Increase in workflow schedule to start times during specific intervals

Hello

We have been noticing increased scheduled to start times for our workflows during specific intervals. For some workflows it also increases to 1 hr, usually it gets scheduled within 100-150ms.

Upon further investigation, we found that there’s a spike in persistence requests for GetWorkflowExecution, although we did not experience any spikes when it comes to new workflow creations during this specific hour

There’s also the following warn logs that appear during the same interval. Following is an example but it’s not specific to any namespace

	
{
  "level": "warn",
  "ts": "2023-12-04T12:38:03.484Z",
  "msg": "Transfer Task Processor: workflow mutable state not found, skip.",
  "shard-id": 1576,
  "address": "10.115.241.3:7234",
  "component": "transfer-queue-processor",
  "cluster-name": "active",
  "wf-namespace-id": "873381e3-3823-40ad-9992-610e2945fb90",
  "wf-id": "BGV_DCP_ACC3791486273713_sjDCOhTjfEknPMxc",
  "wf-run-id": "1f73edc4-5c48-4176-a35c-9a60fde454f1",
  "queue-task-id": 18162649786,
  "queue-task-visibility-timestamp": "2023-10-09T14:51:37.287Z",
  "queue-task-type": "TransferActivityTask",
  "queue-task": {
    "NamespaceID": "873381e3-3823-40ad-9992-610e2945fb90",
    "WorkflowID": "BGV_DCP_ACC3791486273713_sjDCOhTjfEknPMxc",
    "RunID": "1f73edc4-5c48-4176-a35c-9a60fde454f1",
    "VisibilityTimestamp": "2023-10-09T14:51:37.287475389Z",
    "TaskID": 18162649786,
    "TaskQueue": "digilocker-dcp-digio-queue-prod",
    "ScheduledEventID": 61,
    "Version": 0
  },
  "wf-history-event-id": 61,
  "logging-call-at": "nDCTaskUtil.go:102"
}

These workflows had ended long time ago successfully as suggested by the visibility timestamp. Currently we’ve disabled the archival for old workflows

Could you please help?

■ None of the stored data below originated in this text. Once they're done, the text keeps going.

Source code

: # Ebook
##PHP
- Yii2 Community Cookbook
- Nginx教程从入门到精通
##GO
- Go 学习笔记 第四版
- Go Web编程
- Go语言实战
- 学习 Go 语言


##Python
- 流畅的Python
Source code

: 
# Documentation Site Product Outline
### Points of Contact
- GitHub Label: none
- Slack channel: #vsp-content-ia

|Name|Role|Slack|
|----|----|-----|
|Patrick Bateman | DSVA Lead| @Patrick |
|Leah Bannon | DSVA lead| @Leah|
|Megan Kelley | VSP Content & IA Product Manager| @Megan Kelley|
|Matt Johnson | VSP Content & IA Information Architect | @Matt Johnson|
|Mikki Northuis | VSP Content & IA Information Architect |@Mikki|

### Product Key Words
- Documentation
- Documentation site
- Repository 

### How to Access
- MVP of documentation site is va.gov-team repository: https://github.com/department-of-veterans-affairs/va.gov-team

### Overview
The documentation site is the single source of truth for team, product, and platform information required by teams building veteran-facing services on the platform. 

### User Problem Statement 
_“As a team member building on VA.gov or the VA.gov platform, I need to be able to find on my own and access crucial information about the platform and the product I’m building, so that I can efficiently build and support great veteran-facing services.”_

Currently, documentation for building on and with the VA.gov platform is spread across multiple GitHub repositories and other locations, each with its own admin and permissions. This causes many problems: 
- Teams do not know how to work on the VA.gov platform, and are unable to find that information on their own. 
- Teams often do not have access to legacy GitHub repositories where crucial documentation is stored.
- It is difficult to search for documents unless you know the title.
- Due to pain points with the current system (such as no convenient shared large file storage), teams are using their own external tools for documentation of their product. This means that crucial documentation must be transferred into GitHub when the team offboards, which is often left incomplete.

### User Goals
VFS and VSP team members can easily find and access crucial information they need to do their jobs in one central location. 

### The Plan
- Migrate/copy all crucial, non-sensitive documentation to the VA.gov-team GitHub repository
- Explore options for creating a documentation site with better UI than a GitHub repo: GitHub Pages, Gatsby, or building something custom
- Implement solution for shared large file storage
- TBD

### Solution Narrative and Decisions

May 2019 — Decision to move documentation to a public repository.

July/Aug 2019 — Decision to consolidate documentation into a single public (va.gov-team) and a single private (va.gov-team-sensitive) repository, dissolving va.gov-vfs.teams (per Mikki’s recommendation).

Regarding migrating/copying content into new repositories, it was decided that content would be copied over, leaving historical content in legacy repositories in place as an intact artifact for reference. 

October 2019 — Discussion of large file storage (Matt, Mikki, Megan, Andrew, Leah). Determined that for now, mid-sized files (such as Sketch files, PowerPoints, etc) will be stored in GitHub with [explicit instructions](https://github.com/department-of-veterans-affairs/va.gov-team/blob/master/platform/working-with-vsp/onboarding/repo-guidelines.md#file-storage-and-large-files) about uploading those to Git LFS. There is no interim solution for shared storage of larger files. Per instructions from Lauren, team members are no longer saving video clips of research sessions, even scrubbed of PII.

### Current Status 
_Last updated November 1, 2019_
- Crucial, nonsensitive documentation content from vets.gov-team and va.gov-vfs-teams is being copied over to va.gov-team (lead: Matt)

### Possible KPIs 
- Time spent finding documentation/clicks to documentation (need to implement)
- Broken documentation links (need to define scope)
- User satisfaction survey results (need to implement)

This issue is occurring almost everyday during the same hours

Hi, whats service version do you deploy?
Can you check your history hosts stability during this time?

sum(rate(service_error_with_type{service_type="history"}[5m])) by (error_type)

(check service_type for “frontend” and “matching” as well as restarts server metric just in case)

Can you check also persistence latencies?

histogram_quantile(0.95, sum(rate(persistence_latency_bucket{}[1m])) by (operation, le))

and resource exhausted:

sum(rate(service_errors_resource_exhausted{}[1m])) by (operation, resource_exhausted_cause)

Hey hi @tihomir , currently we’re using temporal 1.18.1

Starting with service errors with type

Temporal history, we started receiving NotFound errors 2:15 pm onwards, same time as when the history-scanner job is scheduled

Temporal frontend, same trend as above

Temporal matching, this one has direct correlation wherein the “Cancelled” service errors started coming up at the same time as the persistence request incident

Persistence latencies, 5:30 onwards there were latencies in GetAllHistoryTreeBranches, can’t see any anomalies apart from that

Resource exhaustion and restart graphs were stable during this time period

Can you add (sum by clause) operation to your service error graphs, specifically for one that shows serviceError.Cancelled please?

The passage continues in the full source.